An electrifying battle between Connecticut Light and Power, customers and lawmakers over potential rate hikes continues to wage.
Lawmakers said CL&P needed to cut its own costs, not look to the customer for money to fix its grid. More than 70 of them signed a letter asking regulators to reject the proposed increase. They said people just can't afford it.
"I think it's crazy!" one customer told Eyewitness News. "How can people afford to live in the state of Connecticut? I'm retired! I'm on a fixed income. Who can afford to do that? Even people with families."
Many customers said they were fired up.
"It seems like maybe they should give us a little better service before they try to hike the rates," said Loretta Frost of Bristol.
After many customers were without power for days, some even weeks, following storms Irene, Alfred and Sandy, CL&P said it needs money to make sure those kinds of outages don't happen again.
Customers pay a $16 fixed rate each month before they even turn on the lights. CL&P wants to increase that by 60 percent to $25.50. That means the average family will pay about $114 more per year for just the service fee.
CL&P is also proposing a usage rate increase of 5.9 percent. When that's factored in, a spokesperson said the average customer would be a total of about $150 more per year.

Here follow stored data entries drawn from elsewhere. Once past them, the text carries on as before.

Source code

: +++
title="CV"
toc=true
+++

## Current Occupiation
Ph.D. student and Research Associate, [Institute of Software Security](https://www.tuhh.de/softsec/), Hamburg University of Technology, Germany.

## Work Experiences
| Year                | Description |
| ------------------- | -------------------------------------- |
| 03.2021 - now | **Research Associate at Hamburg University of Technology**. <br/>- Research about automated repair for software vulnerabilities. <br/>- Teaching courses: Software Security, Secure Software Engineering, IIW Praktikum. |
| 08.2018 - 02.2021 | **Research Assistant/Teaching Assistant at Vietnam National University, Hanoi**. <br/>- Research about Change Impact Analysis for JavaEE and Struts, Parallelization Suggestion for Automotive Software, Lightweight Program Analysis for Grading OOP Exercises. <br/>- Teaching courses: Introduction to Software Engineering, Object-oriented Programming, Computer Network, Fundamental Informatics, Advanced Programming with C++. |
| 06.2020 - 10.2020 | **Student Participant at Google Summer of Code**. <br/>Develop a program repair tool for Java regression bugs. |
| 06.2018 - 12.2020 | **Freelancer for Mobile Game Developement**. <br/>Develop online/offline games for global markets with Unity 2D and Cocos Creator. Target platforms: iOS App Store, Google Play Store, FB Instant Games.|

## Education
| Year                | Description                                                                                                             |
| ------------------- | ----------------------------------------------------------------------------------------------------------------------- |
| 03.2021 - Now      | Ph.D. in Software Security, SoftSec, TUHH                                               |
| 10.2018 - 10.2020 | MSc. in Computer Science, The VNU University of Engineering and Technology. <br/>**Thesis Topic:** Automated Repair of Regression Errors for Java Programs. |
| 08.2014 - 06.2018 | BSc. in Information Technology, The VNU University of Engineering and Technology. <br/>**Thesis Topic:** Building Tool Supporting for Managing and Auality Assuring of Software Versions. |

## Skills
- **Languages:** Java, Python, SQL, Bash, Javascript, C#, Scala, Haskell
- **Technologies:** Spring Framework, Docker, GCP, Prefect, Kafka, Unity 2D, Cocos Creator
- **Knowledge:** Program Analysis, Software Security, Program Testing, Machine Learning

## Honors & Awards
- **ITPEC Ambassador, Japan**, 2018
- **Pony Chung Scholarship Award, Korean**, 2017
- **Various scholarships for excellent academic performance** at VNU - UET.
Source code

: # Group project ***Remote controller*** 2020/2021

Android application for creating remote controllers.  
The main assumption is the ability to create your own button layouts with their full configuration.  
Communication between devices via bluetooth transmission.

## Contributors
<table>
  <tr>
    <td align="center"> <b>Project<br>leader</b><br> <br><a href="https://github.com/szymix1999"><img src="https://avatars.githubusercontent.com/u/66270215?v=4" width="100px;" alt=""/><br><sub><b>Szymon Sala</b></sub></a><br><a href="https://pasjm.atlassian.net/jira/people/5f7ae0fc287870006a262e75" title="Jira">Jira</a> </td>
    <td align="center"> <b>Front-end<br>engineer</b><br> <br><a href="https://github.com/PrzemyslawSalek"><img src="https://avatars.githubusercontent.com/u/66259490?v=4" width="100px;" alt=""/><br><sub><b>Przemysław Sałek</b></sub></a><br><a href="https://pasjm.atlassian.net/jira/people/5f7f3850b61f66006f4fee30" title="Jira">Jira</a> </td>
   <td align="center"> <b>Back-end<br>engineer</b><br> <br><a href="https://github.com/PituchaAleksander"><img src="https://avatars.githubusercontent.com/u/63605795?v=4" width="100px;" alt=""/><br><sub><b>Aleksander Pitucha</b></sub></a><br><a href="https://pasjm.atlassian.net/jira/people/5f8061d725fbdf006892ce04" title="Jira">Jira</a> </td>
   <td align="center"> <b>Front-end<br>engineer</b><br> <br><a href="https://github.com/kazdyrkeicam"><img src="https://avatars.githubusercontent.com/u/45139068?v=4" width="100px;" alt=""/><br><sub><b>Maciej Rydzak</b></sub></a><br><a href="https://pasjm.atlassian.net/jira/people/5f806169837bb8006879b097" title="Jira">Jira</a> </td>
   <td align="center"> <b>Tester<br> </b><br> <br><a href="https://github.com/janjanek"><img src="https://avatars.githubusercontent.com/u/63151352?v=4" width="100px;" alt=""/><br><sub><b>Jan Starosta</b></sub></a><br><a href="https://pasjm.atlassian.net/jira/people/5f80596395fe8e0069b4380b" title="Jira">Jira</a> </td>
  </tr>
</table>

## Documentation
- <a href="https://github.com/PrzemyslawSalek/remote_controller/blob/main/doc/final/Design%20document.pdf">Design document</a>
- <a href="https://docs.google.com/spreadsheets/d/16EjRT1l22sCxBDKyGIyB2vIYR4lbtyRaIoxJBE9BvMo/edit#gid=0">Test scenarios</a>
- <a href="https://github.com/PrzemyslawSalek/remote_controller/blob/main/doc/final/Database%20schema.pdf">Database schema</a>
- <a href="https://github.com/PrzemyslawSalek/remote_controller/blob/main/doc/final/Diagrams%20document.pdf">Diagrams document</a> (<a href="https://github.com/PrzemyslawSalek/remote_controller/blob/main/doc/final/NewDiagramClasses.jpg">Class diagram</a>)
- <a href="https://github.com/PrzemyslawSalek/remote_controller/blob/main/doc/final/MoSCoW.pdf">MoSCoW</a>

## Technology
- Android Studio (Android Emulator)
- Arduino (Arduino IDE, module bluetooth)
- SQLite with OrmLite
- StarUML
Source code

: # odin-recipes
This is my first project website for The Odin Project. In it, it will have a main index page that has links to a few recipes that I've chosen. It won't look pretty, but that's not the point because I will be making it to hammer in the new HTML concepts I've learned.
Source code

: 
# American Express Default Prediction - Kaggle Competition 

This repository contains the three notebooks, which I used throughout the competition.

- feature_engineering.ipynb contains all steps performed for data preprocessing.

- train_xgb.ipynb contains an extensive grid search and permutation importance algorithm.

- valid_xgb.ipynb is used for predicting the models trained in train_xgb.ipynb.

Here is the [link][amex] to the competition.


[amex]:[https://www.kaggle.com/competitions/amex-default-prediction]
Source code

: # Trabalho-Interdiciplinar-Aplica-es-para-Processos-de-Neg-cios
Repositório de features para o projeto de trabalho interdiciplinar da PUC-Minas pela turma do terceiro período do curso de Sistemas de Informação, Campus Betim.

"Expenses are going through the roof and this rate hike is just unacceptable in my opinion," said Sen. Dante Bartolomeo, 13th District.
Bartolomeo said she wrote her own letter blasting the proposal and signed on with the latest one as well.
"They need to look inward, I think, for ways to fix what's going on in their company, and not put all of that on the consumer," she said.
Consumer advocates said the fixed fees in surrounding states are much less, from $6 in western Massachusetts to $12-$39 in New Hampshire.
CL&P officials said the money from the higher rates will go toward improvements like larger, stronger poles, wires and transformers. It will also help with tree-trimming.
"Running a large complex electric system like ours that covers a large portion of the state is costly," said Tricia Taskey Modifica, a CL&P spokesperson. "And over time, you do have to make these investments into the system, and unfortunately that comes at a cost."
PURA, the state board that regulates utilities, has been holding public meetings with consumers on the proposed increase. Its decision is expected sometime in December.